From '80s computer-phobia, to the '90s tech-movie gold rush, to more modern examples of "tech nonsense... on FLATSCREENS," here are some of the most ludicrous hacking scenes in movie history, running the gamut from "technically semi-accurate but goofy" to "nothing that's happening here is anything."
What's Gettin' Hacked? The world's best hacker, Stanley Jobson, has one minute to infiltrate the Department of Defense's secure server while being... distracted.
How Long Does It Take? 1 minute, 7 seconds.
What's His Hacking Style? Stanley is forced to hack into the Department of Defense's server with a trigger to his head and a woman unzipping his pants in a slightly nonconsensual manner. While bad guy Gabriel, played by John Travolta with blond highlights and a soul patch, and his cronies watch, Stanley sloppily and nonsensically smashes his fingers against the keyboard of the strangely shaped laptop he's been given while strings of numbers and letters scroll across the screen.

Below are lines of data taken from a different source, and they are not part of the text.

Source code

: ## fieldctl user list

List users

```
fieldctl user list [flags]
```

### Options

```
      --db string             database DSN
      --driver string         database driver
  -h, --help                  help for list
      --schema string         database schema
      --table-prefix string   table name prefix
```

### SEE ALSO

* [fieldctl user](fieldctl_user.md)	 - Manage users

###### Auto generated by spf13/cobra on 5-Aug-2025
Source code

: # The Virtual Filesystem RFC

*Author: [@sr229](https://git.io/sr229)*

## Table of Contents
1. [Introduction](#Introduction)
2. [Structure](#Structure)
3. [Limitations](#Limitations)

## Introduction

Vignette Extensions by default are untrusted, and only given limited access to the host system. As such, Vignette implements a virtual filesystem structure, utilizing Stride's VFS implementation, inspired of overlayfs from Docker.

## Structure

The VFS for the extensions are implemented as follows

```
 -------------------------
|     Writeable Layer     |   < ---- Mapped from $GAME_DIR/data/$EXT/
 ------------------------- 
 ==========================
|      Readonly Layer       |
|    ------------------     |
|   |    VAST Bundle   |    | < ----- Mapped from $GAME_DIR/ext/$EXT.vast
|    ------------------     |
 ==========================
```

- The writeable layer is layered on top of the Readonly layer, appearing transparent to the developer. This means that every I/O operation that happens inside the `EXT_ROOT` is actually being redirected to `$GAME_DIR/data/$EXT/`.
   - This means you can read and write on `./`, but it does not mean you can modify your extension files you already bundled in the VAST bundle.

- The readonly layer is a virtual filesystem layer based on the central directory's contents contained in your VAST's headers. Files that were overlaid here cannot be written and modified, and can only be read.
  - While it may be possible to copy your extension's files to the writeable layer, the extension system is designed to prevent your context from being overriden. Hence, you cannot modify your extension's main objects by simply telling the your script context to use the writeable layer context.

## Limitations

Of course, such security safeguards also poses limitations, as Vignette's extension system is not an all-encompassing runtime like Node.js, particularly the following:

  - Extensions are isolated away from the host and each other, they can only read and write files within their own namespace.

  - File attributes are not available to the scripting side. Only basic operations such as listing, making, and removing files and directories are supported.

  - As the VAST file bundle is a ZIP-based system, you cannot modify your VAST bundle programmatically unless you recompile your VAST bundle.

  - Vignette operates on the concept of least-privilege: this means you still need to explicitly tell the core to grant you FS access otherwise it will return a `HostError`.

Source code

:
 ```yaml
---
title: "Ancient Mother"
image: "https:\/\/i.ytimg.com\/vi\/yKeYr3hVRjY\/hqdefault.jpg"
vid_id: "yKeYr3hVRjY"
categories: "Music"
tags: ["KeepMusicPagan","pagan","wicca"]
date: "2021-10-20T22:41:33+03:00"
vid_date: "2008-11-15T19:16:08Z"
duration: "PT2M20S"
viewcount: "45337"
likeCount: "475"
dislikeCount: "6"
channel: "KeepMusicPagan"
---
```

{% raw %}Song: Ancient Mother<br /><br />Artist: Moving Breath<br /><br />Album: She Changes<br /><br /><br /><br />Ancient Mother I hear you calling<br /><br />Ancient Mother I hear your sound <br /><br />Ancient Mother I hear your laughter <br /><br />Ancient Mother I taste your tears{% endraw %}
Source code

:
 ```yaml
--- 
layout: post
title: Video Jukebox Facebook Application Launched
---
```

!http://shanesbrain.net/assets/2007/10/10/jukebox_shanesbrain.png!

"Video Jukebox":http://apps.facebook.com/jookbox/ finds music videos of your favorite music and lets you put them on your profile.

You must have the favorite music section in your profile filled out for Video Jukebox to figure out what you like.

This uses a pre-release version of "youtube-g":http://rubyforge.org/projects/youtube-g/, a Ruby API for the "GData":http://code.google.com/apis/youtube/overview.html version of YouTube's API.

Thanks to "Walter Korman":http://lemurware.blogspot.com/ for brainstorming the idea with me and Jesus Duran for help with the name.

While the data sequence may look technical, professional hackers who've analyzed the scene say it's a massive mess.
What's Gettin' Hacked? Grazer One, a destructive and top-secret military satellite.
How Long Does It Take? About two seconds to add the gigabyte of RAM mid-hack.
What's His Hacking Style? Former US government computer programmer Travis Dane hijacks a train headed from Denver to Los Angeles. Dane, like most '90s movie villains, had been fired by the government due to his increasing "mental instability." He uses a portable computer powered remotely by an Apple Newton to regain access to Grazer One from a moving train. In the midst of the encryption action, he adds a gigabyte of RAM, which in reality does nothing to help him break the code faster.
Good thing Steven Seagal is also on board the train to save the world by shooting Dane's computer.
What's Gettin' Hacked? The cell phone belonging to geophysicist and protagonist Josh Keyes.
How Long Does It Take? 39 seconds.
What's His Hacking Style? This is the ultimate Hollywood hardware hack. Anti-authority hackster Rat, played by DJ Qualls, impresses his captors by using a gum wrapper as a conduit to blow into Keyes's phone, somehow granting it "free long distance for life." The trick succeeds, and Rat gets to work on saving the planet, one mouse click at a time. What else would you expect from a movie about scientists who travel to the inner core of the planet to figure out why it's no longer rotating?
What's Gettin' Hacked? Programmer Gus, played by comedy legend Richard Pryor, hacks his company's financial system in order to siphon off unaccounted for half-cents from paychecks.
How Long Does It Take? 34 seconds.
What's His Hacking Style? Gus infiltrates the system with ease by using the command "OVERRIDE ALL SECURITY." Considering he works for a multinational corporation named Webscoe, this seems a little unrealistic. It only takes a few keystrokes for him to amass the extra funds. He then employs a bulky stylus with a long, curled cord to work some touchscreen wizardry.